#### [Exercise aim]
Exactly the lines from the line containing "spanLength: seq of" through the last line of the entries below should appear in the answer, reproduced verbatim.

#### [Task material]
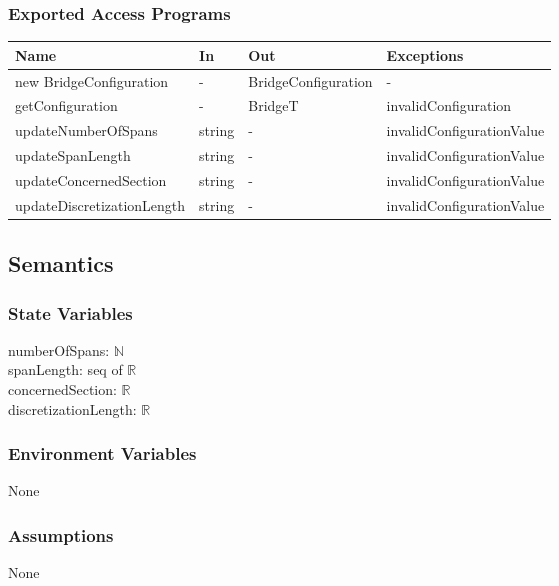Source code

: \documentclass[12pt, titlepage]{article}
\begin{document}
\subsubsection{Exported Access Programs}
\begin{center}
\begin{tabular}{p{5cm} p{2cm} p{4cm} p{4cm}}
\hline
\textbf{Name} & \textbf{In} & \textbf{Out} & \textbf{Exceptions} \\
\hline
new BridgeConfiguration & - & BridgeConfiguration & - \\
\hline
getConfiguration & - & BridgeT & invalidConfiguration \\
\hline
updateNumberOfSpans & string & - & invalidConfigurationValue \\
\hline

\hline
updateSpanLength & string & - & invalidConfigurationValue \\
\hline

\hline
updateConcernedSection & string & - & invalidConfigurationValue \\
\hline

\hline
updateDiscretizationLength & string & - & invalidConfigurationValue \\
\hline

\end{tabular}
\end{center}

\subsection{Semantics}

\subsubsection{State Variables}
numberOfSpans: $\mathbb{N}$\\
spanLength: seq of $\mathbb{R}$ \\
concernedSection: $\mathbb{R}$\\
discretizationLength: $\mathbb{R}$\\

\subsubsection{Environment Variables}
None
\subsubsection{Assumptions}
None
\end{document}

#### [Exercise output]
spanLength: seq of $\mathbb{R}$ \\
concernedSection: $\mathbb{R}$\\
discretizationLength: $\mathbb{R}$\\

\subsubsection{Environment Variables}
None
\subsubsection{Assumptions}
None
\end{document}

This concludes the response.